The mood in the ice hockey court dressed up as a concert hall is singular. Thirty years of emotion saturates the air like the waves of music blasting from the sound system. I’m hidden in a crowd comprised mostly of the same people who came to see Roxette the last time they played Montreal, only twenty years and three kids later.
Marie Fredriksson is worn and beautiful as she struggles to keep up with the rest of the band’s perfect rendering of classic pop songs. The looks that pass between her and Per Gessle during the ballads break my heart. The grin on her face as she hits the high notes on Fading like a Flower resonates inside me. The audience has no choice: dancing is our only option.
“She’s got the look,” Per sings and it’s suddenly 1991, summer in Denmark and a scratchy car stereo with too much treble and not enough bass.
“I’m living in a box but I come out when opportunity nox” the crowd chants to the beaming band. I sing along and it’s suddenly high school graduation. My classmates are spinning unselfconsciously and I feel my hips popping to the beat as I suck on a cigarette and pretend to be too cool to like Roxette.
“‘Cos every time I seem to fall in love / Crash! Boom! Bang!” Marie lilts and I lying on the floor in my room, imagining what heartache must feel like.

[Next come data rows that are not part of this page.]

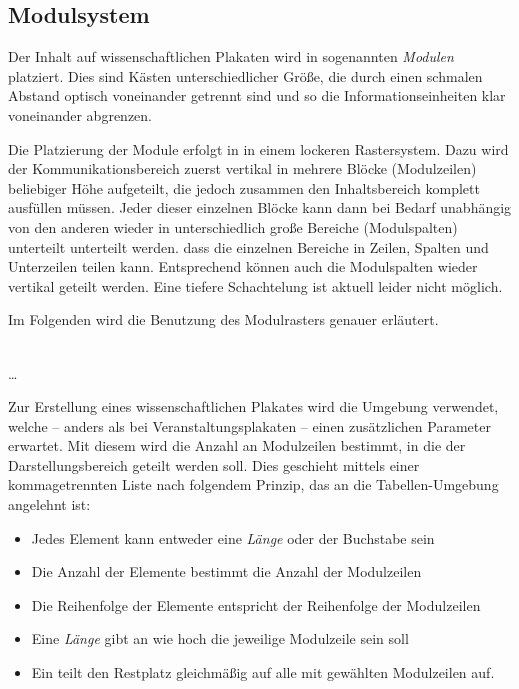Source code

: \subsection{Modulsystem}

Der Inhalt auf wissenschaftlichen Plakaten wird in sogenannten \emph{Modulen}
platziert.
Dies sind Kästen unterschiedlicher Größe, die durch einen schmalen Abstand optisch
voneinander getrennt sind und so die Informationseinheiten klar voneinander
abgrenzen.

Die Platzierung der Module erfolgt in \tubslatex in einem lockeren Rastersystem.
Dazu wird der Kommunikationsbereich zuerst vertikal in mehrere Blöcke (Modulzeilen)
beliebiger Höhe aufgeteilt, die jedoch zusammen den Inhaltsbereich
komplett ausfüllen müssen.
Jeder dieser einzelnen Blöcke kann dann bei Bedarf unabhängig von den anderen
wieder in unterschiedlich große Bereiche (Modulspalten) unterteilt unterteilt werden.
dass die einzelnen Bereiche in Zeilen, Spalten und Unterzeilen teilen kann.
Entsprechend können auch die Modulspalten wieder vertikal geteilt werden.
Eine tiefere Schachtelung ist aktuell leider nicht möglich.


Im Folgenden wird die Benutzung des Modulrasters genauer erläutert.

\begin{Declaration}
    \\
  \quad\dots\\
\end{Declaration}

Zur Erstellung eines wissenschaftlichen Plakates wird die Umgebung
 verwendet, welche -- anders als bei Veranstaltungsplakaten --
einen zusätzlichen Parameter  erwartet.
Mit diesem wird die Anzahl an Modulzeilen bestimmt,
in die der Darstellungsbereich geteilt werden soll.
Dies geschieht mittels einer kommagetrennten Liste nach folgendem Prinzip,
das an die Tabellen-Umgebung  angelehnt ist:
\begin{itemize}
  \item Jedes Element kann entweder eine \emph{Länge} oder der Buchstabe  sein
  \item Die Anzahl der Elemente bestimmt die Anzahl der Modulzeilen
  \item Die Reihenfolge der Elemente entspricht der Reihenfolge der Modulzeilen
  \item Eine \emph{Länge} gibt an wie hoch die jeweilige Modulzeile sein soll
  \item Ein  teilt den Restplatz gleichmäßig auf alle mit
     gewählten Modulzeilen auf.
\end{itemize}


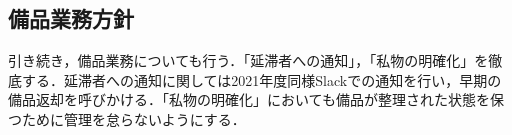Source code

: \subsection*{備品業務方針}


引き続き，備品業務についても行う．「延滞者への通知」，「私物の明確化」を徹底する．延滞者への通知に関しては2021年度同様Slackでの通知を行い，早期の備品返却を呼びかける．「私物の明確化」においても備品が整理された状態を保つために管理を怠らないようにする．
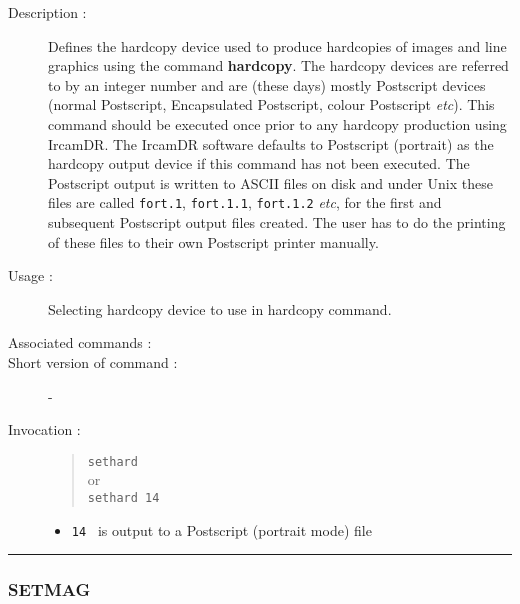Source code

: \begin{description}

\item[Description :] Defines the hardcopy device used to produce
hardcopies of images and line graphics using the command {\bf hardcopy}.  The
hardcopy devices are referred to by an integer number and are (these
days) mostly Postscript devices (normal Postscript, Encapsulated
Postscript, colour Postscript \emph{etc}).  This command should be
executed once prior to any hardcopy production using {\sc IrcamDR}.
The {\sc IrcamDR} software defaults to Postscript (portrait) as the
hardcopy output device if this command has not been executed.  The
Postscript output is written to ASCII files on disk and under Unix
these files are called {\tt fort.1}, {\tt fort.1.1}, {\tt fort.1.2}
\emph{etc}, for the first and subsequent Postscript output files
created.  The user has to do the printing of these files to their own
Postscript printer manually.

\item[Usage :] Selecting hardcopy device to use in hardcopy command.
\item[Associated commands :] {\tt {}}
\item[Short version of command :] -
\item[Invocation :]

\begin{quote}{\tt  sethard }\\
or \\
{\tt sethard 14 }
\end{quote}

\begin{itemize}

\item {\tt 14 } is output to a Postscript (portrait mode) file
\end{itemize}

\end{description}

\hrule
\subsubsection*{\label{SETMAG}SETMAG}

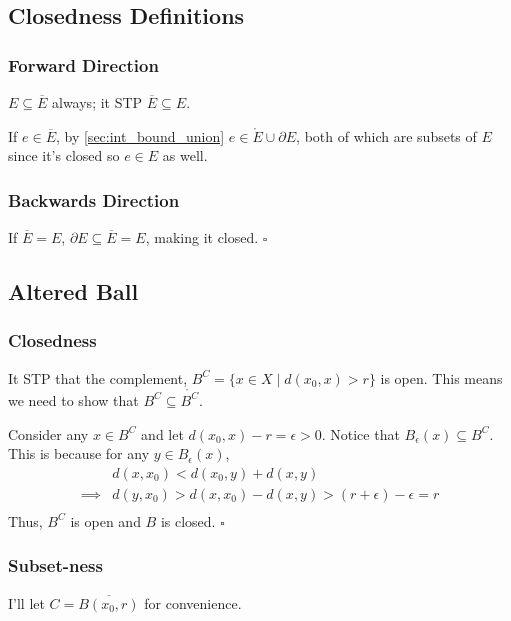 \documentclass[12pt]{article}
\begin{document}
\subsection{Closedness Definitions}

\subsubsection{Forward Direction}

$E \subseteq \overline{E}$ always; it STP $\overline{E} \subseteq E$.

If $e \in \overline{E}$, by \ref{sec:int_bound_union} $e \in \mathring{E} \cup \partial E$,
both of which are subsets of $E$ since it's closed so $e \in E$ as well.

\subsubsection{Backwards Direction}

If $\overline{E}=E$, $\partial E \subseteq \overline{E}=E$, making it closed. $\square$

\subsection{Altered Ball}

\subsubsection{Closedness}

It STP that the complement, $B^C=\{x \in X \mid d(x_0, x) > r\}$ is open.
This means we need to show that $B^C \subseteq \mathring{B^C}$.

Consider any $x \in B^C$ and let $d(x_0, x)-r=\epsilon > 0$.
Notice that $B_{\epsilon}(x) \subseteq B^C$.
This is because for any $y \in B_{\epsilon}(x)$,
\begin{align*}
    & d(x, x_0) < d(x_0, y) + d(x, y) \\
    \implies{} & d(y, x_0) > d(x, x_0) - d(x, y) > (r+\epsilon)-\epsilon = r \\
\end{align*}
Thus, $B^C$ is open and $B$ is closed. $\square$

\subsubsection{Subset-ness}

I'll let $C=\overline{B(x_0, r)}$ for convenience.
\end{document}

“The fever turns slowly into a fire, drawing a fine line, a neverending love” everyone sings, the band and audience in complete synergy, and it’s the day before second grade starts and I’m dancing through my best friend’s house, her mop a mike stand, my air guitar on perfect form.
As the band files out, leaving Marie and Per on stage, surrounded by the thunderous cheers of a full hockey stadium, I realize just how much of my life’s score belongs to Roxette. And I smile.